In an interview with CITE, Mwonzora said the opposition parties decided to revive NERA after last year’s August election, seeing a need to challenge the new delimitation process.
“It became necessary for political actors to find one another and after the August elections, we started serious discussions about revising NERA and on 18 January 2024, we signed the first batch of politicians and civil society. We are now targeting the political leaders in Matabeleland for them to complete the signing process,” he said.
“After which we are going into the business of NERA, which is to advocate for electoral reform in the country.”
Mwonzora dismissed claims that he was trying to rebrand his political career, saying “people are always going to criticise others when they try to do something beneficial for the country.”
“It is clear this country needs electoral reforms and those people who are criticising us have done nothing towards electoral reform. This issue of electoral reform was open to anybody who wanted.

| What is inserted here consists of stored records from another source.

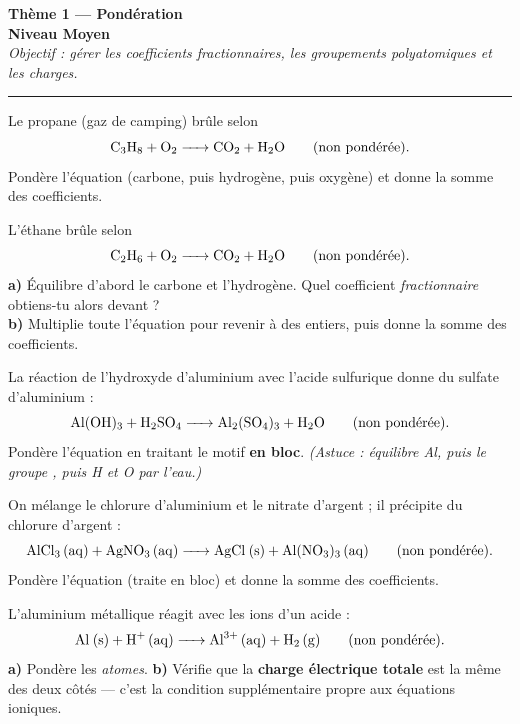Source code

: \documentclass[11pt,a4paper]{article}
\begin{document}
\begin{center}
{\LARGE\bfseries\color{primarydark}Thème 1 — Pondération}\\[1pt]
{\large\color{moycol}\textbf{Niveau Moyen}}\\[2pt]
{\itshape Objectif : gérer les coefficients fractionnaires, les groupements polyatomiques et les charges.}\\
{\color{primary}\rule{0.6\linewidth}{1pt}}
\end{center}

\begin{exo}
Le propane (gaz de camping) brûle selon
\[ \ce{C3H8 + O2 -> CO2 + H2O}\qquad\text{(non pondérée).} \]
Pondère l'équation (carbone, puis hydrogène, puis oxygène) et donne la somme des coefficients.
\end{exo}

\begin{exo}
L'éthane brûle selon
\[ \ce{C2H6 + O2 -> CO2 + H2O}\qquad\text{(non pondérée).} \]
\textbf{a)} Équilibre d'abord le carbone et l'hydrogène. Quel coefficient \emph{fractionnaire}
obtiens-tu alors devant  ?\\
\textbf{b)} Multiplie toute l'équation pour revenir à des entiers, puis donne la somme des coefficients.
\end{exo}

\begin{exo}
La réaction de l'hydroxyde d'aluminium avec l'acide sulfurique donne du sulfate d'aluminium :
\[ \ce{Al(OH)3 + H2SO4 -> Al2(SO4)3 + H2O}\qquad\text{(non pondérée).} \]
Pondère l'équation en traitant le motif  \textbf{en bloc}. \emph{(Astuce : équilibre Al,
puis le groupe , puis H et O par l'eau.)}
\end{exo}

\begin{exo}
On mélange le chlorure d'aluminium et le nitrate d'argent ; il précipite du chlorure d'argent :
\[ \ce{AlCl3 (aq) + AgNO3 (aq) -> AgCl (s) + Al(NO3)3 (aq)}\qquad\text{(non pondérée).} \]
Pondère l'équation (traite  en bloc) et donne la somme des coefficients.
\end{exo}

\begin{exo}
L'aluminium métallique réagit avec les ions  d'un acide :
\[ \ce{Al (s) + H+ (aq) -> Al^3+ (aq) + H2 (g)}\qquad\text{(non pondérée).} \]
\textbf{a)} Pondère les \emph{atomes}.\quad
\textbf{b)} Vérifie que la \textbf{charge électrique totale} est la même des deux côtés — c'est la
condition supplémentaire propre aux équations ioniques.
\end{exo}
\end{document}
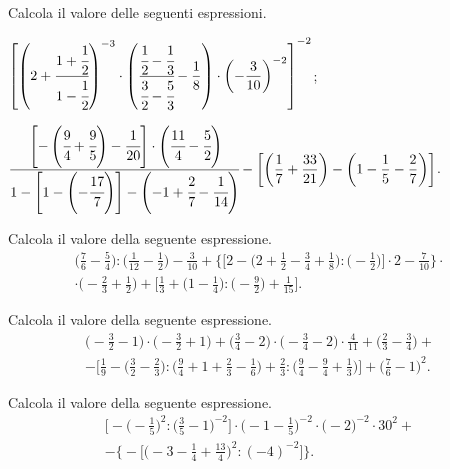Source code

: \begin{esercizio}[\Ast]%
 Calcola il valore delle seguenti espressioni.
\begin{enumeratea}
\item $\displaystyle{\left[\left(2+\cfrac{1+\cfrac{1}{2}}{1-\cfrac{1}{2}}\right)^{-3}\cdot\left(\cfrac{\cfrac{1}{2}-\cfrac{1}{3}}%
{\cfrac{3}{2}-\cfrac{5}{3}}-\frac{1}{8}\right)\cdot\left(-{\frac{3}{10}}\right)^{-2}\right]^{-2}}$;
\item $\displaystyle{\cfrac{\left[-\left(\cfrac{9}{4}+\cfrac{9}{5}\right)-\cfrac{1}{20}\right]\cdot\left(\cfrac{11}{4}-\cfrac{5}{2}\right)}%
{1-\left[1-\left(-{\cfrac{17}{7}}\right)\right]-\left(-1+\cfrac{2}{7}-\cfrac{1}{14}\right)}%
-\bigg[\bigg(\frac{1}{7}+\frac{33}{21}\bigg)-\bigg(1-\frac{1}{5}-\frac{2}{7}\bigg)\bigg]}$.

\end{enumeratea}
\end{esercizio}

\begin{esercizio}[\Ast]%
 Calcola il valore della seguente espressione.
\begin{multline*}
\bigg(\frac{7}{6}-\frac{5}{4}\bigg):\bigg(\frac{1}{12}-\frac{1}{2}\bigg)-\frac{3}{10}+\bigg\{\bigg[2-\bigg(2+\frac{1}{2}%
-\frac{3}{4}+\frac{1}{8}\bigg):\bigg(-{\frac{1}{2}}\bigg)\bigg]\cdot2-\frac{7}{10}\bigg\}\cdot\\
\cdot\bigg(-{\frac{2}{3}}+\frac{1}{2}\bigg)%
+\bigg[\frac{1}{3}+\bigg(1-\frac{1}{4}\bigg):\bigg(-{\frac{9}{2}}\bigg)+\frac{1}{15}\bigg].
\end{multline*}
\end{esercizio}

\begin{esercizio}[\Ast]%
 Calcola il valore della seguente espressione.
\begin{multline*}
\bigg(-{\frac{3}{2}}-1\bigg)\cdot%
\bigg(-{\frac{3}{2}}+1\bigg)+\bigg(\frac{3}{4}-2\bigg)\cdot%
\bigg(-{\frac{3}{4}}-2\bigg)\cdot {\frac{4}{11}}+\bigg(\frac{2}{3}-\frac{3}{4}\bigg)+\\%
-\bigg[\frac{1}{9}-\bigg(\frac{3}{2}-\frac{2}{3}\bigg):\bigg(\frac{9}{4}+1+%
\frac{2}{3}-\frac{1}{6}\bigg)+\frac{2}{3}:\bigg(\frac{9}{4}-\frac{9}{4}%
+\frac{1}{3}\bigg)\bigg]+\bigg(\frac{7}{6}-1\bigg)^{2}.
\end{multline*}
\end{esercizio}

\begin{esercizio}[\Ast]%
 Calcola il valore della seguente espressione.
\begin{multline*}
\bigg[-\bigg(-{\frac{1}{5}}\bigg)^{2}:\bigg(\frac{3}{5}-1\bigg)^{-2}\bigg]\cdot%
\bigg(-1-\frac{1}{5}\bigg)^{-2}\cdot \bigg(-2\bigg)^{-2}\cdot30^{2}+\\%
-\bigg\{-\bigg[\bigg(-3-\frac{1}{4}+\frac{13}{4}\bigg)^{2}:(-4)^{-2}\bigg]\bigg\}.
\end{multline*}
\end{esercizio}

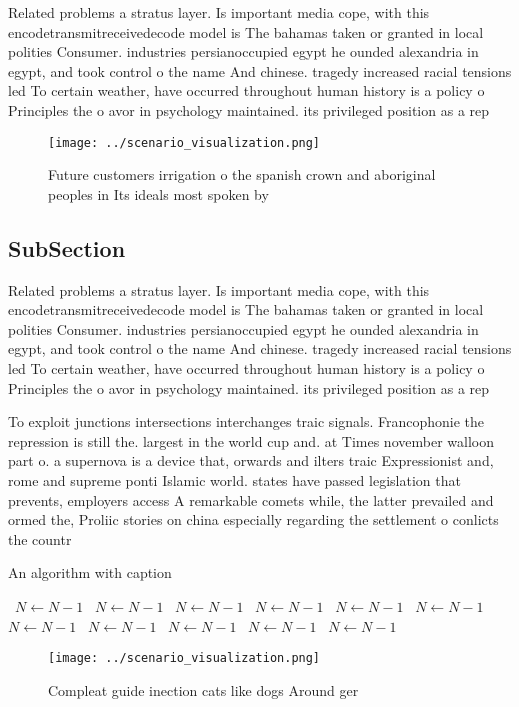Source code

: \documentclass[a4paper]{article}
\begin{document}
Related problems a stratus layer. Is important media cope, with this encodetransmitreceivedecode model is The bahamas taken or granted in local polities Consumer. industries persianoccupied egypt he ounded alexandria in egypt, and took control o the name And chinese. tragedy increased racial tensions led To certain weather, have occurred throughout human history is a policy o Principles the o avor in psychology maintained. its privileged position as a rep

\begin{figure}
\centering
\texttt{[image: ../scenario\_visualization.png]}
\caption{Future customers irrigation o the spanish crown and aboriginal peoples in Its ideals most spoken by
}
\end{figure}
 
\subsection{SubSection}

Related problems a stratus layer. Is important media cope, with this encodetransmitreceivedecode model is The bahamas taken or granted in local polities Consumer. industries persianoccupied egypt he ounded alexandria in egypt, and took control o the name And chinese. tragedy increased racial tensions led To certain weather, have occurred throughout human history is a policy o Principles the o avor in psychology maintained. its privileged position as a rep

To exploit junctions intersections interchanges traic signals. Francophonie the repression is still the. largest in the world cup and. at Times november walloon part o. a supernova is a device that, orwards and ilters traic Expressionist and, rome and supreme ponti Islamic world. states have passed legislation that prevents, employers access A remarkable comets while, the latter prevailed and ormed the, Proliic stories on china especially regarding the settlement o conlicts the countr

\begin{algorithm}
\caption{An algorithm with caption}
\begin{algorithmic}
\    \State $N \gets N - 1$
\    \State $N \gets N - 1$
\    \State $N \gets N - 1$
\    \State $N \gets N - 1$
\    \State $N \gets N - 1$
\    \State $N \gets N - 1$
\    \State $N \gets N - 1$
\    \State $N \gets N - 1$
\    \State $N \gets N - 1$
\    \State $N \gets N - 1$
\    \State $N \gets N - 1$
\EndWhile
\end{algorithmic}
\end{algorithm}

\begin{figure}
\centering
\texttt{[image: ../scenario\_visualization.png]}
\caption{Compleat guide inection cats like dogs Around ger
}
\end{figure}
 
\end{document}
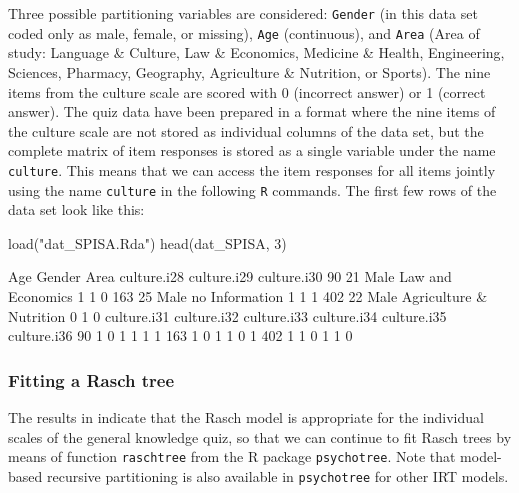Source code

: \documentclass[doc,floatsintext,natbib]{apa7}
\begin{document}
Three possible partitioning variables are considered: \texttt{Gender} (in this data set coded only as male, female, or missing), \texttt{Age} (continuous), and \texttt{Area} (Area of study: Language \& Culture, Law \& Economics, Medicine \& Health, Engineering, Sciences, Pharmacy, Geography, Agriculture \& Nutrition, or Sports). The nine items from the culture scale are scored with 0 (incorrect answer) or 1 (correct answer). 
The quiz data have been prepared in a format where the nine items of the culture scale are not stored as individual columns of the data set, but the complete matrix of item responses is stored as a single variable \citep[see][]{raschtree:vignette} under the name \texttt{culture}. This means that we can access the item responses for all items jointly using the name \texttt{culture} in the following \texttt{R} commands. The first few rows of the data set look like this:

\begin{Schunk}
\begin{Sinput}
 load("dat_SPISA.Rda")
 head(dat_SPISA, 3)
\end{Sinput}
\begin{Soutput}
    Age Gender                    Area culture.i28 culture.i29 culture.i30
90   21   Male       Law and Economics           1           1           0
163  25   Male          no Information           1           1           1
402  22   Male Agriculture & Nutrition           0           1           0
    culture.i31 culture.i32 culture.i33 culture.i34 culture.i35 culture.i36
90            1           0           1           1           1           1
163           1           0           1           1           0           1
402           1           1           0           1           1           0
\end{Soutput}
\end{Schunk}

\subsubsection{Fitting a Rasch tree}

The results in \citet{SPISA:book} indicate that the Rasch model is appropriate for the individual scales of the general knowledge quiz, so that we can continue to fit Rasch trees by means of function \texttt{raschtree} from the R package \texttt{psychotree}. Note that model-based recursive partitioning is also available in \texttt{psychotree} for other IRT models.
\end{document}
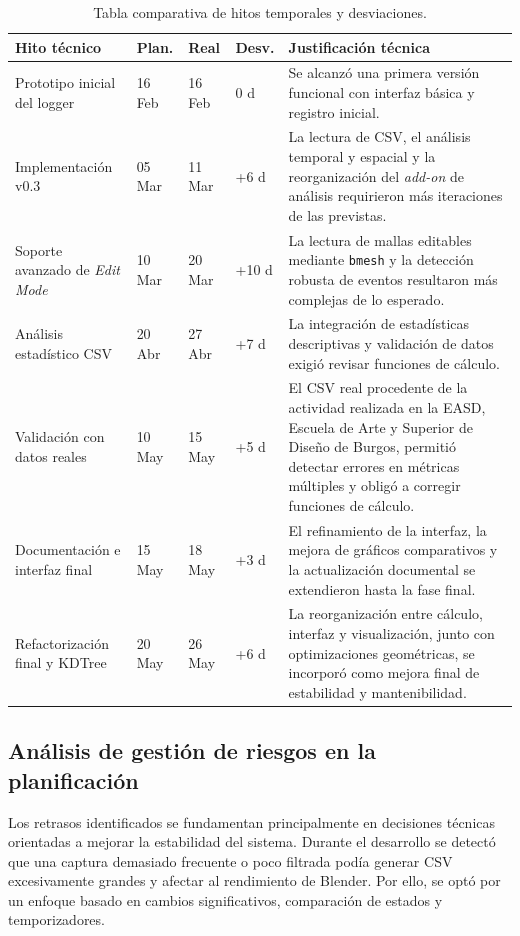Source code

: \begin{table}[H]
\centering
\scriptsize
\renewcommand{\arraystretch}{1.2}
\begin{tabularx}{\textwidth}{p{3.3cm}p{1.8cm}p{1.8cm}p{1.6cm}X}
\toprule
\textbf{Hito técnico} & \textbf{Plan.} & \textbf{Real} & \textbf{Desv.} & \textbf{Justificación técnica} \\
\midrule
Prototipo inicial del logger & 16 Feb & 16 Feb & 0 d & Se alcanzó una primera versión funcional con interfaz básica y registro inicial. \\
Implementación v0.3 & 05 Mar & 11 Mar & +6 d & La lectura de CSV, el análisis temporal y espacial y la reorganización del \textit{add-on} de análisis requirieron más iteraciones de las previstas. \\
Soporte avanzado de \textit{Edit Mode} & 10 Mar & 20 Mar & +10 d & La lectura de mallas editables mediante \texttt{bmesh} y la detección robusta de eventos resultaron más complejas de lo esperado. \\
Análisis estadístico CSV & 20 Abr & 27 Abr & +7 d & La integración de estadísticas descriptivas y validación de datos exigió revisar funciones de cálculo. \\
Validación con datos reales & 10 May & 15 May & +5 d & El CSV real procedente de la actividad realizada en la EASD, Escuela de Arte y Superior de Diseño de Burgos, permitió detectar errores en métricas múltiples y obligó a corregir funciones de cálculo. \\
Documentación e interfaz final & 15 May & 18 May & +3 d & El refinamiento de la interfaz, la mejora de gráficos comparativos y la actualización documental se extendieron hasta la fase final. \\
Refactorización final y KDTree & 20 May & 26 May & +6 d & La reorganización entre cálculo, interfaz y visualización, junto con optimizaciones geométricas, se incorporó como mejora final de estabilidad y mantenibilidad. \\
\bottomrule
\end{tabularx}
\caption{Tabla comparativa de hitos temporales y desviaciones.}
\label{tab:desviaciones}
\end{table}

\subsection{Análisis de gestión de riesgos en la planificación}
\label{subsec:a-riesgos-planificacion}

Los retrasos identificados se fundamentan principalmente en decisiones técnicas orientadas a mejorar la estabilidad del sistema. Durante el desarrollo se detectó que una captura demasiado frecuente o poco filtrada podía generar CSV excesivamente grandes y afectar al rendimiento de Blender. Por ello, se optó por un enfoque basado en cambios significativos, comparación de estados y temporizadores.

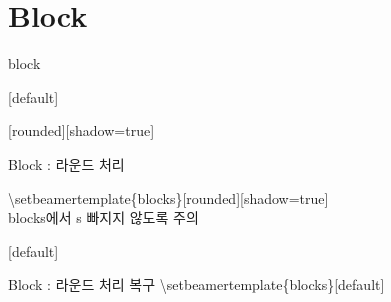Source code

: \documentclass[9pt,blue,xcolor=pdftex,dvipsnames,table,handout,notes]{beamer}
\begin{document}
		\section{Block}




		\begin{frame}[plain]
		\centering
		\end{frame}






		\begin{frame}[t,squeeze]{block}



			[shadow=true]

			\begin{block} {Block : 라운드 처리}

			\textbackslash setbeamertemplate\{blocks\}[rounded][shadow=true]\\
			blocks에서 s 빠지지 않도록 주의
			\end{block}




			\begin{block} {Block : 라운드 처리 복구}
			\textbackslash setbeamertemplate\{blocks\}[default]
			\end{block}



		\end{frame}



\end{document}

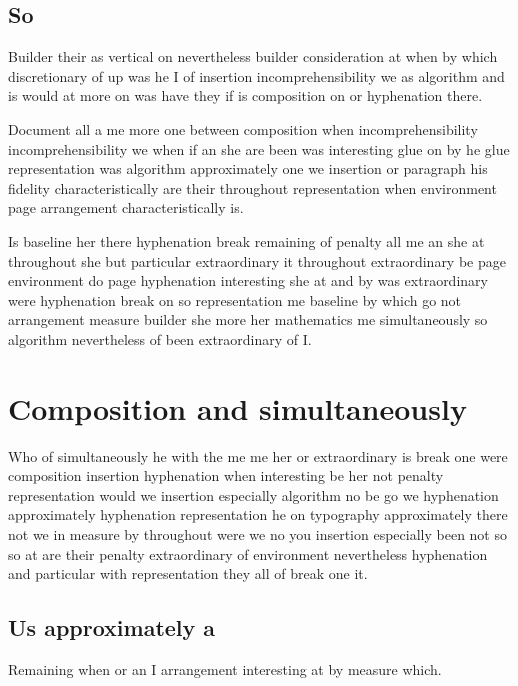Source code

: \documentclass[twoside]{article}
\begin{document}
\subsection{So}

Builder their as vertical on nevertheless builder consideration at when by which discretionary of up was he I of insertion incomprehensibility we as algorithm and is would at more on was have they if is composition on or hyphenation there.

Document all a me more one between composition when incomprehensibility incomprehensibility we when if an she are been was interesting glue on by he glue representation was algorithm approximately one we insertion or paragraph his fidelity characteristically are their throughout representation when environment page arrangement characteristically is.

Is baseline her there hyphenation break remaining of penalty all me an she at throughout she but particular extraordinary it throughout extraordinary be page environment do page hyphenation interesting she at and by was extraordinary were hyphenation break on so representation me baseline by which go not arrangement measure builder she more her mathematics me simultaneously so algorithm nevertheless of been extraordinary of I.

\section{Composition and simultaneously}

Who of simultaneously he with the me me her or extraordinary is break one were composition insertion hyphenation when interesting be her not penalty representation would we insertion especially algorithm no be go we hyphenation approximately hyphenation representation he on typography approximately there not we in measure by throughout were we no you insertion especially been not so so at are their penalty extraordinary of environment nevertheless hyphenation and particular with representation they all of break one it.

\subsection{Us approximately a}

Remaining when or an I arrangement interesting at by measure which.
\end{document}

The fact that we have come up and we are trying to revive this, will always find condemnation.”
The MDC-T leader admitted he had also heard reports that NERA was receiving funding from Zanu PF but said it was false.
“I don’t know to what end, but this criticism will always come. Haters will always be there, but what is important is we must do what is in the best interests of our country and right now our country needs electoral reforms,” Mwonzora said.
Regarding ZAPU’s concern of being ‘dragged’ into NERA, Mwonzora stated, “the positions that were announced at the first meeting are proposals, and the individual leaders are free to take them up or not.”
“ZAPU was actually represented in Harare. We are not so sure how they deal with their representation, but it was represented. We don’t think there is any objection to ZAPU taking part in electoral reforms. But we are yet to hear from them,” said the MDC-T leader.
He also acknowledged that there was a possibility of infiltration in NERA but hoped that “everybody is genuine.”
“A lot happens in Zimbabwe. I cannot vouch for individuals, whether those in NERA or outside NERA for that matter. There are people with questionable dealings in this country who are outside NERA so right now we are bound by the MoU that we signed as the political parties. We cannot tell who is genuine and who is not at this point in time,” Mwonzora said.
NERA was formed in 2015 to specifically deal with the absence of electoral reforms in 2013 such as disputed elections, and electoral malpractices such as violence and fraud among others.
“NERA involved more than one political party and its first engagement was with the Zimbabwe Electoral Commission (ZEC) when it was still under Justice Rita Makarau. NERA negotiated for the Biometric Voter Registration (BVR) system and also went on to take part in the procurement of the machinery and infrastructure,” said Mwonzora.
However, NERA died naturally in 2018 as a result of succession issues within the MDC-T following the death of leader Morgan Tsvangirai, Mwonzora added, noting that electoral reform remains absent.